[Provided data]

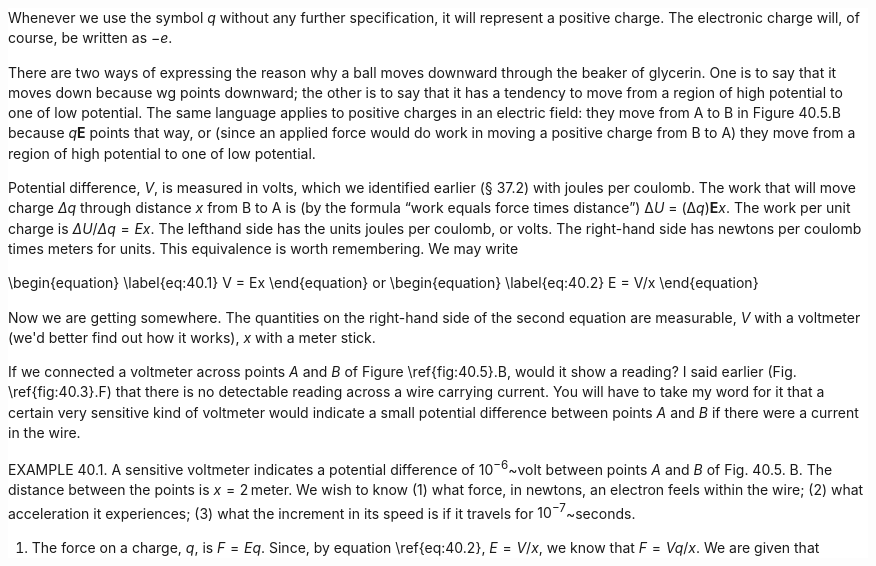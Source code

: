 Whenever we use the symbol <var>q</var> without any further specification, it will represent a positive charge.
The electronic charge will, of course, be written as <var>&minus;e</var>.

There are two ways of expressing the reason why a ball moves downward through the beaker of glycerin.
One is to say that it moves down because wg points downward; the other is to say that it has a tendency to move from a region of high potential to one of low potential.
The same language applies to positive charges in an electric field: they move from A to B in Figure 40.5.B because <i>q</i><b>E</b> points that way, or (since an applied force would do work in moving a positive charge from B to A) they move from a region of high potential to one of low potential.

Potential difference, <var>V</var>, is measured in volts, which we identified earlier (§ 37.2) with joules per coulomb.
The work that will move charge <var>&Delta;q</var> through distance <var>x</var> from B to A is (by the formula &ldquo;work equals force times distance&rdquo;) &Delta;<i>U</i> = (&Delta;<i>q</i>)<b>E</b><i>x</i>.
The work per unit charge is $\Delta U/\Delta q = Ex$.
The lefthand side has the units joules per coulomb, or volts.
The right-hand side has newtons per coulomb times meters for units.
This equivalence is worth remembering.
We may write

\begin{equation}
    \label{eq:40.1}
    V = Ex
\end{equation}
or
\begin{equation}
    \label{eq:40.2}
    E = V/x
\end{equation}

Now we are getting somewhere.
The quantities on the right-hand side of the second equation are measurable, <var>V</var> with a voltmeter (we&#39;d better find out how it works), <var>x</var> with a meter stick.

If we connected a voltmeter across points <var>A</var> and <var>B</var> of Figure \ref{fig:40.5}.B, would it show a reading?
I said earlier (Fig. \ref{fig:40.3}.F) that there is no detectable reading across a wire carrying current.
You will have to take my word for it that a certain very sensitive kind of voltmeter would indicate a small potential difference between points <var>A</var> and <var>B</var> if there were a current in the wire.

<span class="textsc">EXAMPLE 40.1</span>.
A sensitive voltmeter indicates a potential difference of $10^{-6}$~volt between points <var>A</var> and <var>B</var> of Fig. 40.5. B.
The distance between the points is $x = 2\,\text{meter}$.
We wish to know (1) what force, in newtons, an electron feels within the wire; (2) what acceleration it experiences; (3) what the increment in its speed is if it travels for $10^{-7}$~seconds.

1. The force on a charge, <var>q</var>, is $F = Eq$.
Since, by equation \ref{eq:40.2}, $E = V/x$, we know that $F = Vq/x$.
We are given that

[/Provided data]

◆ Requirement: Exactly the lines above from the one with "The right-hand side has" to the one with "I said earlier", both included, are to be quoted; leave the rest out.

◆ Answer below:
The right-hand side has newtons per coulomb times meters for units.
This equivalence is worth remembering.
We may write

\begin{equation}
    \label{eq:40.1}
    V = Ex
\end{equation}
or
\begin{equation}
    \label{eq:40.2}
    E = V/x
\end{equation}

Now we are getting somewhere.
The quantities on the right-hand side of the second equation are measurable, <var>V</var> with a voltmeter (we&#39;d better find out how it works), <var>x</var> with a meter stick.

If we connected a voltmeter across points <var>A</var> and <var>B</var> of Figure \ref{fig:40.5}.B, would it show a reading?
I said earlier (Fig. \ref{fig:40.3}.F) that there is no detectable reading across a wire carrying current.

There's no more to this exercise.